Well, for Jacques Menier of the House of Martell, it took decades of experience, an undeniable love for the brand, and the ability to see the link between the brand and its consumers.
Menier has been with Martell for over 38 years, and is in charge of representing the Martell cognac brands in-market worldwide. He isn’t just Martell’s heritage director, he IS an indelible part of Martell’s heritage.
Menier was in town recently for a series of Heritage Dinners across Malaysia that celebrate not just the House of Martell, but its legacy in Asia as well. He was here with members of the Martell Heritage Team, which included Amaury and Thierry Firino-Martell, who are ninth generation members of the Martell family.
The series kicked off with a specially-curated dinner at Rumah Tangsi in Kuala Lumpur before moving on to other locations in the Klang Valley, Ipoh, Penang, Batu Pahat and Johor Bahru.
Before the event, we took the chance to sit down with Menier for a quick chat with him about his job, his legacy, and what the future holds for Martell.
Menier joined Martell & Co in 1984, initially to look after the duty-free business in Europe. “When I started with Martell, I was in charge of the duty free market in Europe,” he recalled.
In 1988, he was given the chance to become the Export Manager Asia Pacific in charge of Martell business in both duty free and duty paid throughout the numerous countries of the region.
“I jumped on the offer for the Asia Pacific because it was always a dream for me to travel around Asia. In a small town like Cognac, you meet people who are in the same industry, and hear stories about Malaysia, Singapore, China ... but I was still eager to see (these places) for myself.
So it was that Menier made his first trip to Singapore and Malaysia in 1990, alongside Patrick Matell, the company’s president at that time. He only spent one weekend in Singapore and two weeks in Malaysia, but it was an experience that really opened his eyes.
“I remember driving from Singapore up to Penang, and along the way, every night there was a big party!” he recalled. “I was surprised because we were invited to weddings, some of them had over 1,000 people, and they were all drinking Martell!
“For me, it was a really big surprise, especially the famous ‘yum seng’, which is now something very well known in Cognac!”
Later on, Pernod Ricard took over the Martell brand, and after an organisational restructuring, Menier became part of a ‘Heritage Team’ whose jobs were essentially to be brand ambassadors for Martell all over the world.

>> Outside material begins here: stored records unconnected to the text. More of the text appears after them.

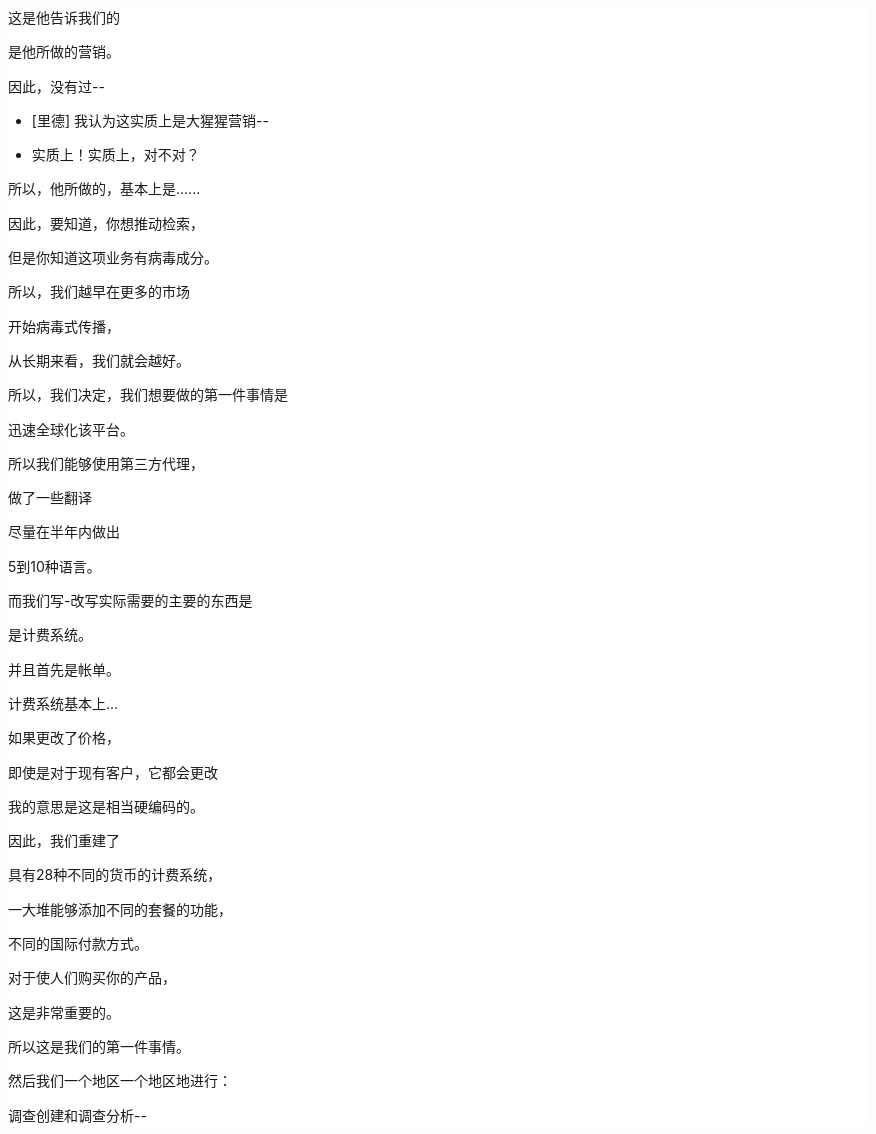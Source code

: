 这是他告诉我们的

是他所做的营销。

因此，没有过--

- [里德] 我认为这实质上是大猩猩营销--

- 实质上！实质上，对不对？

所以，他所做的，基本上是......

因此，要知道，你想推动检索，

但是你知道这项业务有病毒成分。

所以，我们越早在更多的市场

开始病毒式传播，

从长期来看，我们就会越好。

所以，我们决定，我们想要做的第一件事情是

迅速全球化该平台。

所以我们能够使用第三方代理，

做了一些翻译

尽量在半年内做出

5到10种语言。

而我们写-改写实际需要的主要的东西是

是计费系统。

并且首先是帐单。

计费系统基本上...

如果更改了价格，

即使是对于现有客户，它都会更改

我的意思是这是相当硬编码的。

因此，我们重建了

具有28种不同的货币的计费系统，

一大堆能够添加不同的套餐的功能，

不同的国际付款方式。

对于使人们购买你的产品，

这是非常重要的。

所以这是我们的第一件事情。

然后我们一个地区一个地区地进行：

调查创建和调查分析--
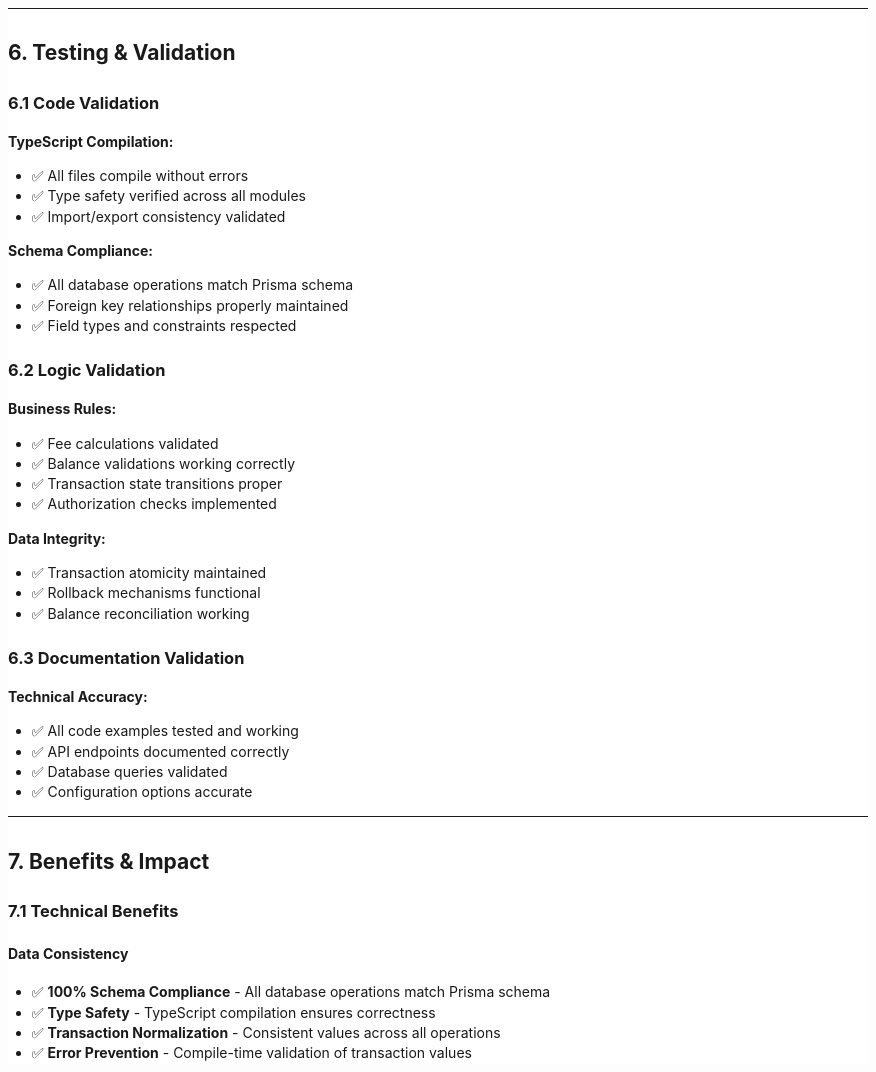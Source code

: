 
---

## 6. Testing & Validation

### 6.1 Code Validation

**TypeScript Compilation:**

- ✅ All files compile without errors
- ✅ Type safety verified across all modules
- ✅ Import/export consistency validated

**Schema Compliance:**

- ✅ All database operations match Prisma schema
- ✅ Foreign key relationships properly maintained
- ✅ Field types and constraints respected

### 6.2 Logic Validation

**Business Rules:**

- ✅ Fee calculations validated
- ✅ Balance validations working correctly
- ✅ Transaction state transitions proper
- ✅ Authorization checks implemented

**Data Integrity:**

- ✅ Transaction atomicity maintained
- ✅ Rollback mechanisms functional
- ✅ Balance reconciliation working

### 6.3 Documentation Validation

**Technical Accuracy:**

- ✅ All code examples tested and working
- ✅ API endpoints documented correctly
- ✅ Database queries validated
- ✅ Configuration options accurate

---

## 7. Benefits & Impact

### 7.1 Technical Benefits

#### Data Consistency

- ✅ **100% Schema Compliance** - All database operations match Prisma schema
- ✅ **Type Safety** - TypeScript compilation ensures correctness
- ✅ **Transaction Normalization** - Consistent values across all operations
- ✅ **Error Prevention** - Compile-time validation of transaction values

“We created a team of all the old commercial directors and sales directors around the world, so we had a group of nine senior brand ambassadors traveling to events and launches all around the world.”
According to him, the role of a Heritage Director is to stay in touch with Martell’s local structures and consumers.

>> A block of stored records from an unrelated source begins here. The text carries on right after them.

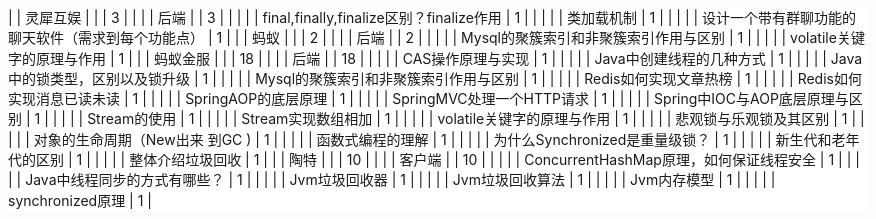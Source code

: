 |      | 灵犀互娱 |        |                                                           | 3    |
|      |          | 后端   |                                                           | 3    |
|      |          |        | final,finally,finalize区别？finalize作用                  | 1    |
|      |          |        | 类加载机制                                                | 1    |
|      |          |        | 设计一个带有群聊功能的聊天软件（需求到每个功能点）        | 1    |
|      | 蚂蚁     |        |                                                           | 2    |
|      |          | 后端   |                                                           | 2    |
|      |          |        | Mysql的聚簇索引和非聚簇索引作用与区别                     | 1    |
|      |          |        | volatile关键字的原理与作用                                | 1    |
|      | 蚂蚁金服 |        |                                                           | 18   |
|      |          | 后端   |                                                           | 18   |
|      |          |        | CAS操作原理与实现                                         | 1    |
|      |          |        | Java中创建线程的几种方式                                  | 1    |
|      |          |        | Java中的锁类型，区别以及锁升级                            | 1    |
|      |          |        | Mysql的聚簇索引和非聚簇索引作用与区别                     | 1    |
|      |          |        | Redis如何实现文章热榜                                     | 1    |
|      |          |        | Redis如何实现消息已读未读                                 | 1    |
|      |          |        | SpringAOP的底层原理                                       | 1    |
|      |          |        | SpringMVC处理一个HTTP请求                                 | 1    |
|      |          |        | Spring中IOC与AOP底层原理与区别                            | 1    |
|      |          |        | Stream的使用                                              | 1    |
|      |          |        | Stream实现数组相加                                        | 1    |
|      |          |        | volatile关键字的原理与作用                                | 1    |
|      |          |        | 悲观锁与乐观锁及其区别                                    | 1    |
|      |          |        | 对象的生命周期（New出来 到GC )                            | 1    |
|      |          |        | 函数式编程的理解                                          | 1    |
|      |          |        | 为什么Synchronized是重量级锁？                            | 1    |
|      |          |        | 新生代和老年代的区别                                      | 1    |
|      |          |        | 整体介绍垃圾回收                                          | 1    |
|      | 陶特     |        |                                                           | 10   |
|      |          | 客户端 |                                                           | 10   |
|      |          |        | ConcurrentHashMap原理，如何保证线程安全                   | 1    |
|      |          |        | Java中线程同步的方式有哪些？                              | 1    |
|      |          |        | Jvm垃圾回收器                                             | 1    |
|      |          |        | Jvm垃圾回收算法                                           | 1    |
|      |          |        | Jvm内存模型                                               | 1    |
|      |          |        | synchronized原理                                          | 1    |
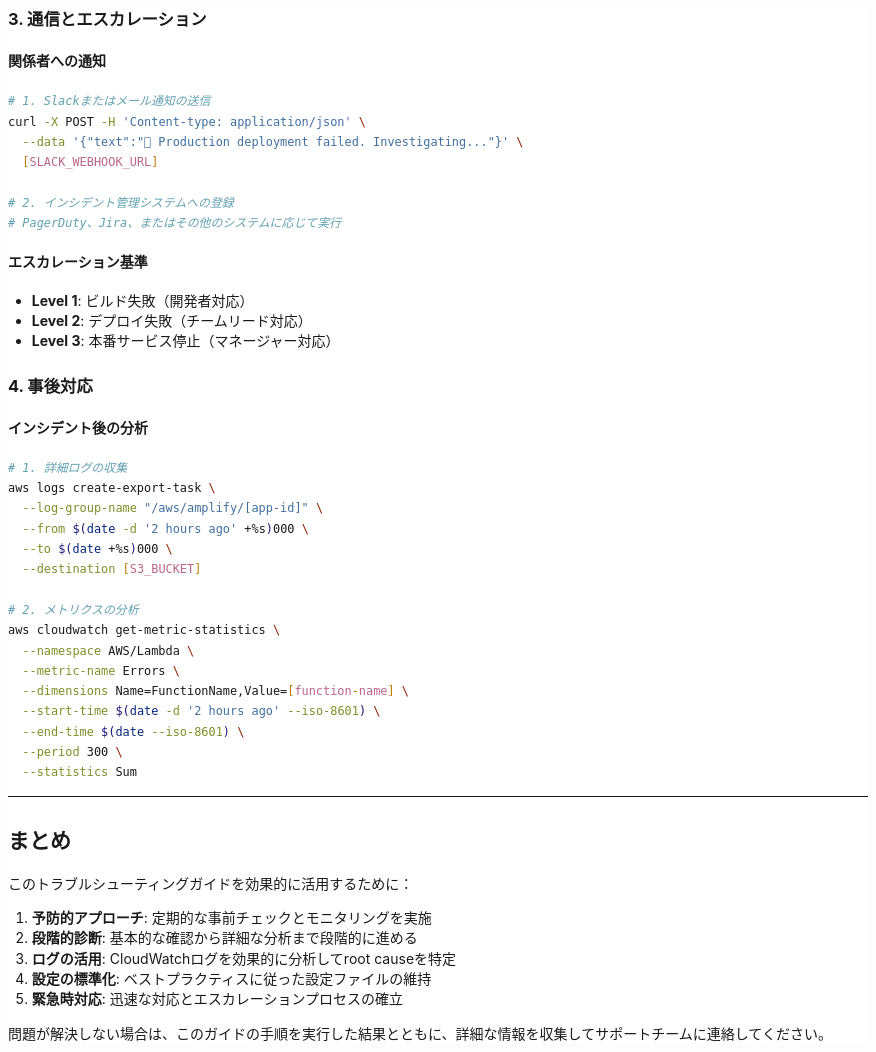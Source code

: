 ### 3. 通信とエスカレーション

#### 関係者への通知
```bash
# 1. Slackまたはメール通知の送信
curl -X POST -H 'Content-type: application/json' \
  --data '{"text":"🚨 Production deployment failed. Investigating..."}' \
  [SLACK_WEBHOOK_URL]

# 2. インシデント管理システムへの登録
# PagerDuty、Jira、またはその他のシステムに応じて実行
```

#### エスカレーション基準
- **Level 1**: ビルド失敗（開発者対応）
- **Level 2**: デプロイ失敗（チームリード対応）
- **Level 3**: 本番サービス停止（マネージャー対応）

### 4. 事後対応

#### インシデント後の分析
```bash
# 1. 詳細ログの収集
aws logs create-export-task \
  --log-group-name "/aws/amplify/[app-id]" \
  --from $(date -d '2 hours ago' +%s)000 \
  --to $(date +%s)000 \
  --destination [S3_BUCKET]

# 2. メトリクスの分析
aws cloudwatch get-metric-statistics \
  --namespace AWS/Lambda \
  --metric-name Errors \
  --dimensions Name=FunctionName,Value=[function-name] \
  --start-time $(date -d '2 hours ago' --iso-8601) \
  --end-time $(date --iso-8601) \
  --period 300 \
  --statistics Sum
```

---

## まとめ

このトラブルシューティングガイドを効果的に活用するために：

1. **予防的アプローチ**: 定期的な事前チェックとモニタリングを実施
2. **段階的診断**: 基本的な確認から詳細な分析まで段階的に進める
3. **ログの活用**: CloudWatchログを効果的に分析してroot causeを特定
4. **設定の標準化**: ベストプラクティスに従った設定ファイルの維持
5. **緊急時対応**: 迅速な対応とエスカレーションプロセスの確立

問題が解決しない場合は、このガイドの手順を実行した結果とともに、詳細な情報を収集してサポートチームに連絡してください。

“We come here to support the local market and make sure consumers are happy,” he said. “I think it's very important to keep the direct link between the brand, the market and the consumers, and to listen to consumers.”

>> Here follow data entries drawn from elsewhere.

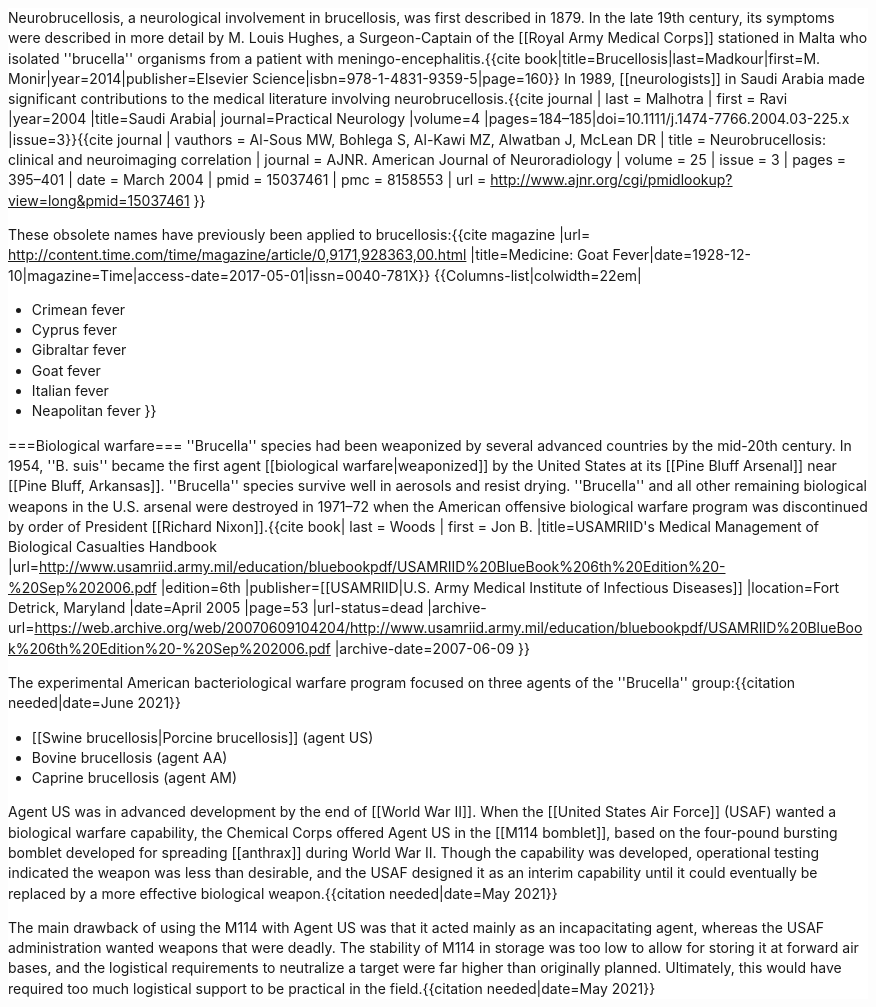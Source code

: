 Neurobrucellosis, a neurological involvement in brucellosis, was first described in 1879. In the late 19th century, its symptoms were described in more detail by M. Louis Hughes, a Surgeon-Captain of the [[Royal Army Medical Corps]] stationed in Malta who isolated ''brucella'' organisms from a patient with meningo-encephalitis.<ref>{{cite book|title=Brucellosis|last=Madkour|first=M. Monir|year=2014|publisher=Elsevier Science|isbn=978-1-4831-9359-5|page=160}}</ref> In 1989, [[neurologists]] in Saudi Arabia made significant contributions to the medical literature involving neurobrucellosis.<ref name=Ravi>{{cite journal | last = Malhotra | first = Ravi |year=2004 |title=Saudi Arabia| journal=Practical Neurology |volume=4 |pages=184–185|doi=10.1111/j.1474-7766.2004.03-225.x |issue=3}}</ref><ref name="pmid15037461">{{cite journal | vauthors = Al-Sous MW, Bohlega S, Al-Kawi MZ, Alwatban J, McLean DR | title = Neurobrucellosis: clinical and neuroimaging correlation | journal = AJNR. American Journal of Neuroradiology | volume = 25 | issue = 3 | pages = 395–401 | date = March 2004 | pmid = 15037461 | pmc = 8158553 | url = http://www.ajnr.org/cgi/pmidlookup?view=long&pmid=15037461 }}</ref>

These obsolete names have previously been applied to brucellosis:<ref name = "Wyatt_2004" /><ref>{{cite magazine |url= http://content.time.com/time/magazine/article/0,9171,928363,00.html |title=Medicine: Goat Fever|date=1928-12-10|magazine=Time|access-date=2017-05-01|issn=0040-781X}}</ref>
{{Columns-list|colwidth=22em|
* Crimean fever
* Cyprus fever
* Gibraltar fever
* Goat fever
* Italian fever
* Neapolitan fever
}}

===Biological warfare===
''Brucella'' species had been weaponized by several advanced countries by the mid-20th century. In 1954, ''B. suis'' became the first agent [[biological warfare|weaponized]] by the United States at its [[Pine Bluff Arsenal]] near [[Pine Bluff, Arkansas]]. ''Brucella'' species survive well in aerosols and resist drying. ''Brucella'' and all other remaining biological weapons in the U.S. arsenal were destroyed in 1971–72 when the American offensive biological warfare  program was discontinued by order of President [[Richard Nixon]].<ref>{{cite book| last = Woods | first = Jon B. |title=USAMRIID's Medical Management of Biological Casualties Handbook |url=http://www.usamriid.army.mil/education/bluebookpdf/USAMRIID%20BlueBook%206th%20Edition%20-%20Sep%202006.pdf |edition=6th |publisher=[[USAMRIID|U.S. Army Medical Institute of Infectious Diseases]] |location=Fort Detrick, Maryland |date=April 2005 |page=53 |url-status=dead |archive-url=https://web.archive.org/web/20070609104204/http://www.usamriid.army.mil/education/bluebookpdf/USAMRIID%20BlueBook%206th%20Edition%20-%20Sep%202006.pdf |archive-date=2007-06-09 }}</ref>

The experimental American bacteriological warfare program focused on three agents of the ''Brucella'' group:{{citation needed|date=June 2021}}
* [[Swine brucellosis|Porcine brucellosis]] (agent US)
* Bovine brucellosis (agent AA)
* Caprine brucellosis (agent AM)

Agent US was in advanced development by the end of [[World War II]]. When the [[United States Air Force]] (USAF) wanted a biological warfare capability, the Chemical Corps offered Agent US in the [[M114 bomblet]], based on the four-pound bursting bomblet developed for spreading [[anthrax]] during World War II. Though the capability was developed, operational testing indicated the weapon was less than desirable, and the USAF designed it as an interim capability until it could eventually be replaced by a more effective biological weapon.{{citation needed|date=May 2021}}

The main drawback of using the M114 with Agent US was that it acted mainly as an incapacitating agent, whereas the USAF administration wanted weapons that were deadly. The stability of M114 in storage was too low to allow for storing it at forward air bases, and the logistical requirements to neutralize a target were far higher than originally planned. Ultimately, this would have required too much logistical support to be practical in the field.{{citation needed|date=May 2021}}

Menier said that Malaysia is currently the second largest cognac market in Asia Pacific after China, and that there has been a vast shift in the way cognac is consumed here.
“When I started in Malaysia, the first visits were to a lot of dark bars which do not exist anymore!” He said with a laugh. “Now, Malaysian consumers are getting more and more sophisticated, and the category itself is going more and more into the luxury segment.”
However, there is still a certain prestigious image and status attached to the consumption of Martell cognac, which he says will be key to the future of Martell.
“Cognac requires years of aging, and right now you see the market moving more towards XO and XXO expressions. So you need a large stock of old cognacs,” he said. “So that's why if you come to Cognac, you will see a huge number of aging warehouses, as we try to respond to the future sales of those expensive cognac.”
Menier says that the growth in higher grade cognac is going to carry on, and on the other end of the market, more accessible and easy drinking products like Martell Noblige are appealing more to younger drinkers.
“We have a young cellarmaster (Christophe Valtaud) now who is always open to trying new things. So the goal of the brand now is to try to do something different, like what he did for the VSOP, where he used old ‘red barrels’ that have been used for three years, so he doesn’t get the bitterness from the wood or just the vanilla taste.”
Now, it is safe to assume that after 38 years being in charge of the heritage of Martell, Menier himself has also become an indelible part of the brand’s heritage as well. So what does he think is his most significant contribution to the legacy to the heritage of Martell?
“I think most importantly, it was to maintain this link with the consumers and to emphasize on the fact that we are a Cognac company with over 300 years of age,” he mused. “This in itself is a guarantee of quality and continuity in terms of taste of each of Martell’s products.”